There are many possible variations on the details of the proposed syntax, restrictions and semantics. Here are a few:

  • For-clauses are syntactically identical between the type and the member levels. This underscores their "parameter-ness" and supports the notion that member-level clauses just override type-level ones. Another approach would be to let the type-level for-clause only specify a type, and leave any other detail to member-level ones.
  • Compatible extension methods have a subtle syntactic marker in the form of an identifier - a parameter name - on their for-clause. This attempts to strike a balance of making them blend in with the new syntax, while still giving the user a way to express their intent. One could argue for removing this distinction, e.g. by allowing parameter names on all for-clauses. Determining whether a method is compatible would then depend on syntactic and semantic context. At the other end, the distinction could be made more pronounced, e.g. by putting parentheses around the for-clause elements of a compatible extension method.
  • Non-static extension member bodies refer to the receiver with the keyword this. We could make receivers even more parameter-like by letting them have a parameter name as part of the for-clause, and then using that name in the bodies. This would be more verbose of course, both because of the added parameter names, and because bodies cannot make use of implicit this. to refer to fellow members with simple names.
  • Even compatible extension methods, which do have parameter names in this proposal, use this in the body.
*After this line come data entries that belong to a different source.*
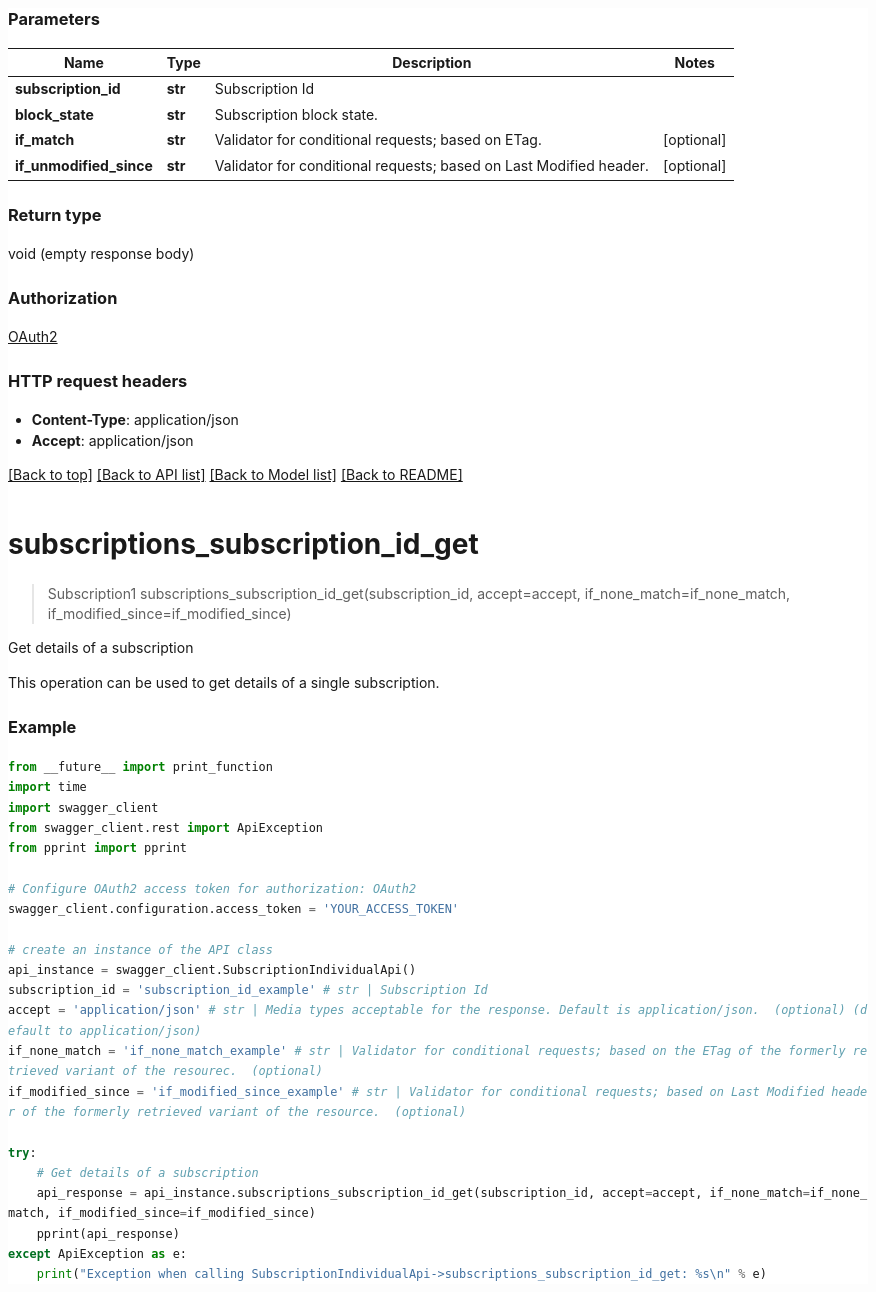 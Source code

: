 ### Parameters

Name | Type | Description  | Notes
------------- | ------------- | ------------- | -------------
 **subscription_id** | **str**| Subscription Id  | 
 **block_state** | **str**| Subscription block state.  | 
 **if_match** | **str**| Validator for conditional requests; based on ETag.  | [optional] 
 **if_unmodified_since** | **str**| Validator for conditional requests; based on Last Modified header.  | [optional] 

### Return type

void (empty response body)

### Authorization

[OAuth2](../README.md#OAuth2)

### HTTP request headers

 - **Content-Type**: application/json
 - **Accept**: application/json

[[Back to top]](#) [[Back to API list]](../README.md#documentation-for-api-endpoints) [[Back to Model list]](../README.md#documentation-for-models) [[Back to README]](../README.md)

# **subscriptions_subscription_id_get**
> Subscription1 subscriptions_subscription_id_get(subscription_id, accept=accept, if_none_match=if_none_match, if_modified_since=if_modified_since)

Get details of a subscription

This operation can be used to get details of a single subscription. 

### Example 
```python
from __future__ import print_function
import time
import swagger_client
from swagger_client.rest import ApiException
from pprint import pprint

# Configure OAuth2 access token for authorization: OAuth2
swagger_client.configuration.access_token = 'YOUR_ACCESS_TOKEN'

# create an instance of the API class
api_instance = swagger_client.SubscriptionIndividualApi()
subscription_id = 'subscription_id_example' # str | Subscription Id 
accept = 'application/json' # str | Media types acceptable for the response. Default is application/json.  (optional) (default to application/json)
if_none_match = 'if_none_match_example' # str | Validator for conditional requests; based on the ETag of the formerly retrieved variant of the resourec.  (optional)
if_modified_since = 'if_modified_since_example' # str | Validator for conditional requests; based on Last Modified header of the formerly retrieved variant of the resource.  (optional)

try: 
    # Get details of a subscription
    api_response = api_instance.subscriptions_subscription_id_get(subscription_id, accept=accept, if_none_match=if_none_match, if_modified_since=if_modified_since)
    pprint(api_response)
except ApiException as e:
    print("Exception when calling SubscriptionIndividualApi->subscriptions_subscription_id_get: %s\n" % e)
```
That choice was made for greater syntactic uniformity, but one could argue that compatible extension methods should be more like classic extension methods in this regard.
  • The proposal disallows member-level specification of the receiver type (except to modify a type-level one for nullability etc.) for non-method members on the grounds that, since those member kinds can't have type parameters, they can't specify open generic types as receiver types in their for-clauses, and then it's cleaner that they can't specify receiver types at all. That line could be drawn more leniently to allow closed types. About 25% of current extension methods are on open generic types.

Unresolved questions

This proposal is only about declaration syntax and its meaning. There are many decisions, especially around lookup, type inference and overload resolution, that lie ahead. Since those felt largely orthogonal - or at least secondary - to the syntax, they've been left for later.